WHAT YOU SHOULD DO: Within the material below, locate the line with "Revisit any bugs that arise with test input" and the line with "Fully release the app to all OU students", then return those two lines and all lines between them, exactly as written.
-=-=-
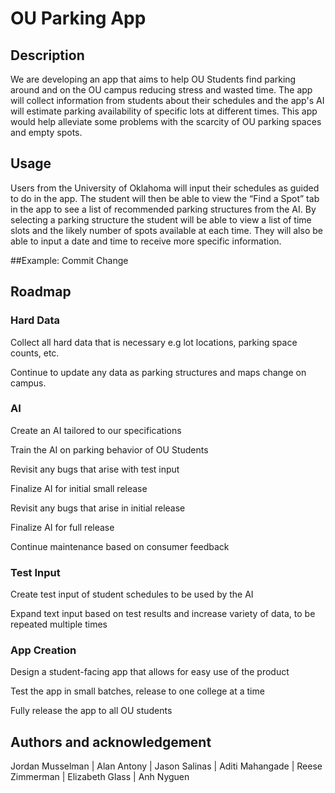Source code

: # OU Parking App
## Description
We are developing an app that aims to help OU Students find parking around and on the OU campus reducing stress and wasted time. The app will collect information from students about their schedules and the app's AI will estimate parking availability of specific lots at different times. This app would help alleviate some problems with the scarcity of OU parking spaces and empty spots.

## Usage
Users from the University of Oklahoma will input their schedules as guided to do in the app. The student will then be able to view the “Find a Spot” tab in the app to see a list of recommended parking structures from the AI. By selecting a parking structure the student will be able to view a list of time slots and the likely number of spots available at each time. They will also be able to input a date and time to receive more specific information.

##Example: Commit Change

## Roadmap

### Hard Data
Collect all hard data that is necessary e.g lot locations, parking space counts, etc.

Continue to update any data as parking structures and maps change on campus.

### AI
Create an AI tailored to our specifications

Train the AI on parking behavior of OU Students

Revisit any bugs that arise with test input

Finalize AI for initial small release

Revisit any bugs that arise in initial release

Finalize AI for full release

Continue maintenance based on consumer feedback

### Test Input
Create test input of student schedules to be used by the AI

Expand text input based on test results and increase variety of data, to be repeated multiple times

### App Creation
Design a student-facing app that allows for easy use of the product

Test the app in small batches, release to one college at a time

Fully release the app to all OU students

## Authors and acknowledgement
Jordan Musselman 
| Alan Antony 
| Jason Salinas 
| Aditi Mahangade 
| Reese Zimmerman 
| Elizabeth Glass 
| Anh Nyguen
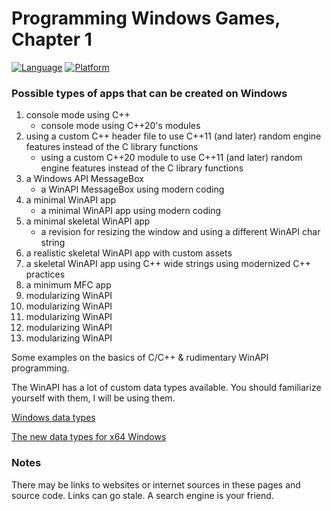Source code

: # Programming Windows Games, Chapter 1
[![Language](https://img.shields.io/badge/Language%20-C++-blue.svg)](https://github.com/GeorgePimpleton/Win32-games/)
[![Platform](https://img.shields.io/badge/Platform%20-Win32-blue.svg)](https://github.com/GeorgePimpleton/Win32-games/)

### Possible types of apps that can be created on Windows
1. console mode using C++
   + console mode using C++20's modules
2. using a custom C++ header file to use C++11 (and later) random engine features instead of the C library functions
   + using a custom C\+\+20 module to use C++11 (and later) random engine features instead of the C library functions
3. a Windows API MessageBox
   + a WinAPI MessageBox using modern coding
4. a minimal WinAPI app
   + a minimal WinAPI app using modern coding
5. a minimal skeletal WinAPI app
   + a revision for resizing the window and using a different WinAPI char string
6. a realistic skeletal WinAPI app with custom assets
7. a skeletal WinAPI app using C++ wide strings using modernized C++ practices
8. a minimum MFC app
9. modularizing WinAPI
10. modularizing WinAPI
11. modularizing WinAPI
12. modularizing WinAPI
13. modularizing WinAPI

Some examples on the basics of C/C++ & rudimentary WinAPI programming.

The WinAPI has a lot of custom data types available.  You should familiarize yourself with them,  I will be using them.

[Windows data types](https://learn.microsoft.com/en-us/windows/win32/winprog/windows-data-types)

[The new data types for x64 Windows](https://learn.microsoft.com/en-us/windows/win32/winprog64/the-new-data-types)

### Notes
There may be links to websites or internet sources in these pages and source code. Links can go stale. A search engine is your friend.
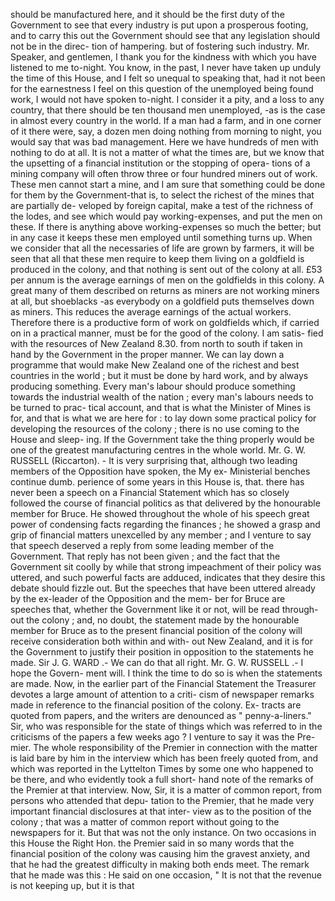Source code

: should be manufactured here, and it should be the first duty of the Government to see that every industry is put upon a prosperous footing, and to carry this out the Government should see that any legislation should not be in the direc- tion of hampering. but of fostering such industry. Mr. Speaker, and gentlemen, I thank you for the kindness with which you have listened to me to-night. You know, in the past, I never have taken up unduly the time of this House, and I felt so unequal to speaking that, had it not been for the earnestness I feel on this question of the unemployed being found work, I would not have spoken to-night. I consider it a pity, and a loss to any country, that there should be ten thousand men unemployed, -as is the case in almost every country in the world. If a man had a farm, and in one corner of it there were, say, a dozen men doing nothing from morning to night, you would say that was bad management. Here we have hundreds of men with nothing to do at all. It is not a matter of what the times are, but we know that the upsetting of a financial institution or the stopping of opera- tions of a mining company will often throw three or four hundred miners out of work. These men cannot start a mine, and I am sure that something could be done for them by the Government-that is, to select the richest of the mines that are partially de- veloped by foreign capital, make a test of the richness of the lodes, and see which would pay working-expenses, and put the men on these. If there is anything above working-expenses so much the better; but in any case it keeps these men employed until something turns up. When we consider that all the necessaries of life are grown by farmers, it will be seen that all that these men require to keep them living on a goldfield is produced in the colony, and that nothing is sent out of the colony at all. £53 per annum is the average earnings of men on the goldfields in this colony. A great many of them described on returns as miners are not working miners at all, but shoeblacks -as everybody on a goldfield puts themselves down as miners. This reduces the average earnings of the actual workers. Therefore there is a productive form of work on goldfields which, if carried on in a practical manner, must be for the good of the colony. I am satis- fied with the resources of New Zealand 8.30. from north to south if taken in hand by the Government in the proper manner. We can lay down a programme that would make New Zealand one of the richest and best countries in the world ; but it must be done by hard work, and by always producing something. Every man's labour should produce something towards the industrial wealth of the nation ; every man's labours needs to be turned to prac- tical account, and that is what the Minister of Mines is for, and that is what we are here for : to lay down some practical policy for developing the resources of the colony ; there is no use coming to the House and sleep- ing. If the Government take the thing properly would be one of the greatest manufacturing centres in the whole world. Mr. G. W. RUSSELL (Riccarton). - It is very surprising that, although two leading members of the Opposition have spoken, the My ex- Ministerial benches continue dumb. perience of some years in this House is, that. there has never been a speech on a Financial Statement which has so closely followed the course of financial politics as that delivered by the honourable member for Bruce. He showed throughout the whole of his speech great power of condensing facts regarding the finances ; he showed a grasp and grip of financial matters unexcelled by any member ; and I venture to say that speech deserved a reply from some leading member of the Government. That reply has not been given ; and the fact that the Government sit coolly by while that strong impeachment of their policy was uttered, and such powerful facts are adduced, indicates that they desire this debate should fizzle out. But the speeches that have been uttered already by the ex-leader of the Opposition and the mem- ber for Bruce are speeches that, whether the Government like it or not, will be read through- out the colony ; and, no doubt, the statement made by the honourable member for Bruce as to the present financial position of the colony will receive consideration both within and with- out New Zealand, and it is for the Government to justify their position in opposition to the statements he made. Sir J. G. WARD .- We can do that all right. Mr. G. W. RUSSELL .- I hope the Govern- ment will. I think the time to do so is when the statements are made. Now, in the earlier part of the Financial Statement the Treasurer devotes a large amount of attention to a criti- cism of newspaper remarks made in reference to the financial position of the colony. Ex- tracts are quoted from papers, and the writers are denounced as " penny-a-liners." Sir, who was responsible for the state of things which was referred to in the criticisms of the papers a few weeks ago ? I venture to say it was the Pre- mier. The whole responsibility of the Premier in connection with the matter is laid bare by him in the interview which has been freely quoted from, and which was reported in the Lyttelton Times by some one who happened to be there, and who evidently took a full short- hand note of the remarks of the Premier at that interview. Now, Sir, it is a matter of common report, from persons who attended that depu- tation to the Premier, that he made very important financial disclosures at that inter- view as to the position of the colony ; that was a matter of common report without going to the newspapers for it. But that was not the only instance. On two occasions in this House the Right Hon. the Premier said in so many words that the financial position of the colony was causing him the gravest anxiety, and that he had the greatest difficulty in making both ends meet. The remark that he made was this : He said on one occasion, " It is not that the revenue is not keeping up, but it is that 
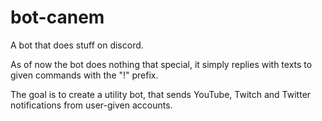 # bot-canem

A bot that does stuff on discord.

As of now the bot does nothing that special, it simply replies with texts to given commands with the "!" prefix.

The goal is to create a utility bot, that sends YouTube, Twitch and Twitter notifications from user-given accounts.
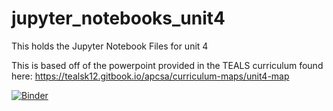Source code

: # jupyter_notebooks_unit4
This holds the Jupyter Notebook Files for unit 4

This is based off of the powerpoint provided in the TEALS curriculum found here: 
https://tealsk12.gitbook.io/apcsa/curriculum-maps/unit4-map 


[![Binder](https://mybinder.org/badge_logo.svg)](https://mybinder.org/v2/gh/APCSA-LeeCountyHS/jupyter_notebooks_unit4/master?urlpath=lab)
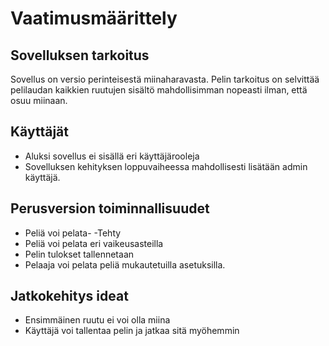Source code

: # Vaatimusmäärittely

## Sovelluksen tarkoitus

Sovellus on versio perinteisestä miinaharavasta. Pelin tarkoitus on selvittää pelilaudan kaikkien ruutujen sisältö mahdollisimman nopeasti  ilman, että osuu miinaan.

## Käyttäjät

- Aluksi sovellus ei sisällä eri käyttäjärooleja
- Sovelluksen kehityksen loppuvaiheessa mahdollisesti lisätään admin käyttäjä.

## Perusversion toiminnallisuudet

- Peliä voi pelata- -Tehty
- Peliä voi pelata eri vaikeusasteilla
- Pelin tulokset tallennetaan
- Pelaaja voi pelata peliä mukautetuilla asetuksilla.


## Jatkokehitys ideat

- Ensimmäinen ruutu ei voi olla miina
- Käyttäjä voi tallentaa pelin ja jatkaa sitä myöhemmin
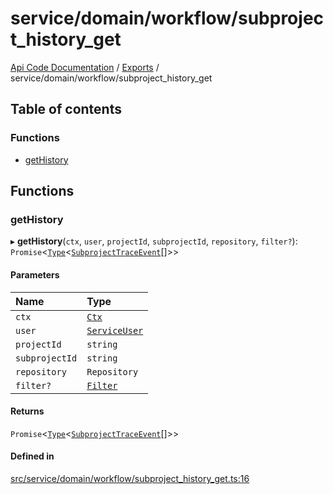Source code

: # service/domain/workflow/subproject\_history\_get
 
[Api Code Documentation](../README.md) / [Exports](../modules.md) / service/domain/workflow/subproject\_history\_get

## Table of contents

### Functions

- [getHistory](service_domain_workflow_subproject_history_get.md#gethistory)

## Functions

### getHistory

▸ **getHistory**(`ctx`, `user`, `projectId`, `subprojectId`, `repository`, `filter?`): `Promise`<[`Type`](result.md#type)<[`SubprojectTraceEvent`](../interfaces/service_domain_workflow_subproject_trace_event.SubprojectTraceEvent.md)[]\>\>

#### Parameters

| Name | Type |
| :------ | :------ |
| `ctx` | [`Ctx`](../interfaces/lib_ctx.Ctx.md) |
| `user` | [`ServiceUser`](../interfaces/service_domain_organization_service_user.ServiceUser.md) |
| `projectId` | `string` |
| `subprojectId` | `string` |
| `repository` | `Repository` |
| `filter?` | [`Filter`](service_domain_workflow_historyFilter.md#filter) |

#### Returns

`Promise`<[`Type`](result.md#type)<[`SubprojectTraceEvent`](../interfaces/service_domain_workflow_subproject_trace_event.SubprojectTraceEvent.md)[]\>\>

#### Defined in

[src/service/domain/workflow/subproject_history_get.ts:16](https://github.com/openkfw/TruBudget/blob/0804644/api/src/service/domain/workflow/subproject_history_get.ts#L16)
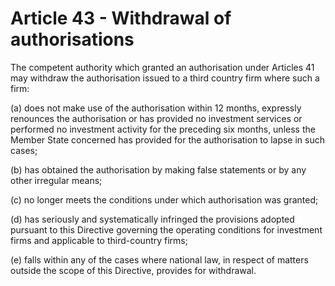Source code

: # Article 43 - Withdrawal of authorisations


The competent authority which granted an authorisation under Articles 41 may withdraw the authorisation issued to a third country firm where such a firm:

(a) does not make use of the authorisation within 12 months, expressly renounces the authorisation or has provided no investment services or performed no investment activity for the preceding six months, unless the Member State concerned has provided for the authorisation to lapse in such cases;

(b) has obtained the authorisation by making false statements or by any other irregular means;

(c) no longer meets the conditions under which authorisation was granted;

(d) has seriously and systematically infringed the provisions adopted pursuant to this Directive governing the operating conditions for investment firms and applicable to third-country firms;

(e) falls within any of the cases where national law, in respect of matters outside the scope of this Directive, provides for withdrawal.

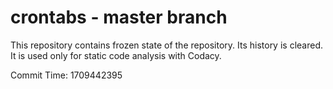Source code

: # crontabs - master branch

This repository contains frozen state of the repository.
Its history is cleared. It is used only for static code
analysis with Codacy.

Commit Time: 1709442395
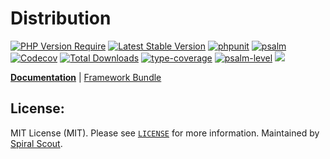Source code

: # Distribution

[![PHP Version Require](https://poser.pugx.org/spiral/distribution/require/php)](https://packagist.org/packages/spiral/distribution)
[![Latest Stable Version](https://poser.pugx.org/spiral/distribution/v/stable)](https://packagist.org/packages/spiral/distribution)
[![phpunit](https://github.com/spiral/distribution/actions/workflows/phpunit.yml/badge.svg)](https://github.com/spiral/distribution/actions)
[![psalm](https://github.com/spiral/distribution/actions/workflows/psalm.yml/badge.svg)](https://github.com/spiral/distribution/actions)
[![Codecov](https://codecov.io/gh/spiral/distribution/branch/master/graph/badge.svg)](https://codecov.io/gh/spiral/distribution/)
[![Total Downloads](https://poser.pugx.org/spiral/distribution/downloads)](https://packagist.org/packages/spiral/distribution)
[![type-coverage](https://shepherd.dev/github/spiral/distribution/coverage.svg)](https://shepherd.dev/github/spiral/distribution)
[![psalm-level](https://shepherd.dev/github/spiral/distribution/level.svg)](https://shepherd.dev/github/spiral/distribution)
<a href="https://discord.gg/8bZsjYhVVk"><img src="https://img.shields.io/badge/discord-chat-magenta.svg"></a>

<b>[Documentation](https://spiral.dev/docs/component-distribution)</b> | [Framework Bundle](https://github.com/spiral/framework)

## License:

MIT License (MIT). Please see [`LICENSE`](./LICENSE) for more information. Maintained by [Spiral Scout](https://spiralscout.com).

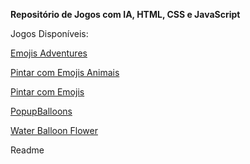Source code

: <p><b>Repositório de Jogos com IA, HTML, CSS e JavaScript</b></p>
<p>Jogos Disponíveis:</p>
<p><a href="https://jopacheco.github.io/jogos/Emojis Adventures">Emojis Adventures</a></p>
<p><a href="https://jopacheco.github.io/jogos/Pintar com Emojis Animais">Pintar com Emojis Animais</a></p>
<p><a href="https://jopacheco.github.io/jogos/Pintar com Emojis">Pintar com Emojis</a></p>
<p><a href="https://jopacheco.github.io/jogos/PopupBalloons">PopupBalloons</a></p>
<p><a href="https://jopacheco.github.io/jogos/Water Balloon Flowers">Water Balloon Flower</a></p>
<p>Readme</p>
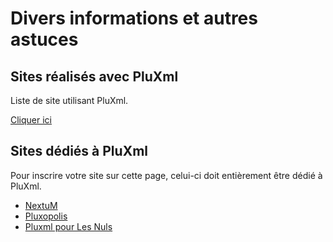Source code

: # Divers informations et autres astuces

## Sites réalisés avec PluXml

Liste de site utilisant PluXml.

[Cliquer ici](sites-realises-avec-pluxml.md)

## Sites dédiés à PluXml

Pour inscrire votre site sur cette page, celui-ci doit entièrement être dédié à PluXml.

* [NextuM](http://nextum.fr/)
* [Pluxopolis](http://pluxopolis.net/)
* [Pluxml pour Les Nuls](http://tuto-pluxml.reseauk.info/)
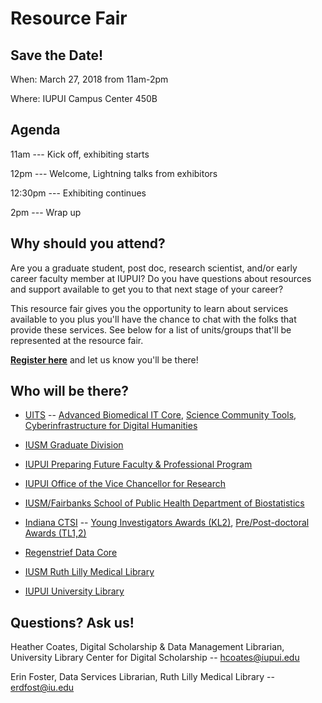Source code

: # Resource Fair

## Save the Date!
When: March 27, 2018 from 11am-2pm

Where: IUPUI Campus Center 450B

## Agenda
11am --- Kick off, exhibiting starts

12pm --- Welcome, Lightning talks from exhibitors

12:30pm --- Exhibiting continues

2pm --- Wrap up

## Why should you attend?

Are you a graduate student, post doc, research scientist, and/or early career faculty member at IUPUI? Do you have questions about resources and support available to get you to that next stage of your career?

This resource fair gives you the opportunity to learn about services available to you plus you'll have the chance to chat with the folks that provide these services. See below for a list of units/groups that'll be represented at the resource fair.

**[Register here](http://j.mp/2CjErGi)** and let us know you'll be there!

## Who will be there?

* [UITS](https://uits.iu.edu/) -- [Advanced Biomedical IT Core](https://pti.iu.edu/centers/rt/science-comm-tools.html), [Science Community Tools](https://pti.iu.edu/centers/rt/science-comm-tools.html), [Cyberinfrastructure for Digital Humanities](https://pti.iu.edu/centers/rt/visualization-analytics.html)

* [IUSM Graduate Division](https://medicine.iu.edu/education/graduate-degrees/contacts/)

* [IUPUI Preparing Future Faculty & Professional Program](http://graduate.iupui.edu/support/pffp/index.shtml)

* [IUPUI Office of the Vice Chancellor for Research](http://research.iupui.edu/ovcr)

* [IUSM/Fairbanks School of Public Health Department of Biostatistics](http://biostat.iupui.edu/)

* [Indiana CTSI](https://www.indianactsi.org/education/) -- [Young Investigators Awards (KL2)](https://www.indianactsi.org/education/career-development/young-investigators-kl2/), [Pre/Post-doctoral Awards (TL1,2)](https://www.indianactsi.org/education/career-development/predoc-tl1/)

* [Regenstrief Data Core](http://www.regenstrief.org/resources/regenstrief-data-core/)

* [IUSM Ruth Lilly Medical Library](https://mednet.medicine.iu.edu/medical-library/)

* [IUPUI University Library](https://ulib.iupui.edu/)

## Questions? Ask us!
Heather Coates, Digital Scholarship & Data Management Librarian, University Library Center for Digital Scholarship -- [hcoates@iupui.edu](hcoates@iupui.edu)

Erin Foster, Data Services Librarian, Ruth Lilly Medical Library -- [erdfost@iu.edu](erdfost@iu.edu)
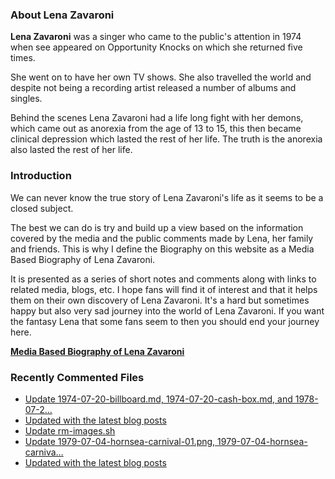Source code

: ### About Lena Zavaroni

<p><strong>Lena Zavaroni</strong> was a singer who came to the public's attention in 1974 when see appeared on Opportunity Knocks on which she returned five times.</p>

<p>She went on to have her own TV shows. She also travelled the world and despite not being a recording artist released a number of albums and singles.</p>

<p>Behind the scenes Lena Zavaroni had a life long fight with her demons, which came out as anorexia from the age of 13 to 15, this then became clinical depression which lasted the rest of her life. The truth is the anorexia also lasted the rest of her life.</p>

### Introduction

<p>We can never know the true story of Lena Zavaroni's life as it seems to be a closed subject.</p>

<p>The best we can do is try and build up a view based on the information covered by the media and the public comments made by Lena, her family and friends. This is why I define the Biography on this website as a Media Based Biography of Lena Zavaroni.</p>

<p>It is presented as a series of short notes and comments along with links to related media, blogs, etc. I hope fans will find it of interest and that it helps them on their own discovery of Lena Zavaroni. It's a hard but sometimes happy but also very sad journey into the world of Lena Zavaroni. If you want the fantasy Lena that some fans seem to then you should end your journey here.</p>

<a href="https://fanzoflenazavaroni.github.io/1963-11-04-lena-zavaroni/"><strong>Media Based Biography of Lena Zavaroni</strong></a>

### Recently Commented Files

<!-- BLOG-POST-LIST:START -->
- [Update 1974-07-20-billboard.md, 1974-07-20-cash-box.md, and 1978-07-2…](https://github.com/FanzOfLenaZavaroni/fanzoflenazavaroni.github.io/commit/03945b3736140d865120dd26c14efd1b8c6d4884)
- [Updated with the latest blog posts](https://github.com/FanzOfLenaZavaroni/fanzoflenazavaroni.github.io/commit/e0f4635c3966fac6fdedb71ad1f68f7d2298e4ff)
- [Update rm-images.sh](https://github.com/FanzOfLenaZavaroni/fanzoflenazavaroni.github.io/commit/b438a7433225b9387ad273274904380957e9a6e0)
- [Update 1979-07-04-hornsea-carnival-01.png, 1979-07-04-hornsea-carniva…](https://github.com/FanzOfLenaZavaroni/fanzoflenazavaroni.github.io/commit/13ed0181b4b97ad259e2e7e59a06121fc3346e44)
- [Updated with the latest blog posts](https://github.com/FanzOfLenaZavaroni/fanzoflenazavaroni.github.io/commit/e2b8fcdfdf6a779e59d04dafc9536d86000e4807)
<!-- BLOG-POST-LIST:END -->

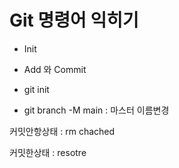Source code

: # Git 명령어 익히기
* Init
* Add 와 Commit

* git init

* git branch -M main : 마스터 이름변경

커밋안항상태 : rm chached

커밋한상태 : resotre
-=-=-
SOLUTION FOR THIS EXERCISE:
Revisit any bugs that arise with test input

Finalize AI for initial small release

Revisit any bugs that arise in initial release

Finalize AI for full release

Continue maintenance based on consumer feedback

### Test Input
Create test input of student schedules to be used by the AI

Expand text input based on test results and increase variety of data, to be repeated multiple times

### App Creation
Design a student-facing app that allows for easy use of the product

Test the app in small batches, release to one college at a time

Fully release the app to all OU students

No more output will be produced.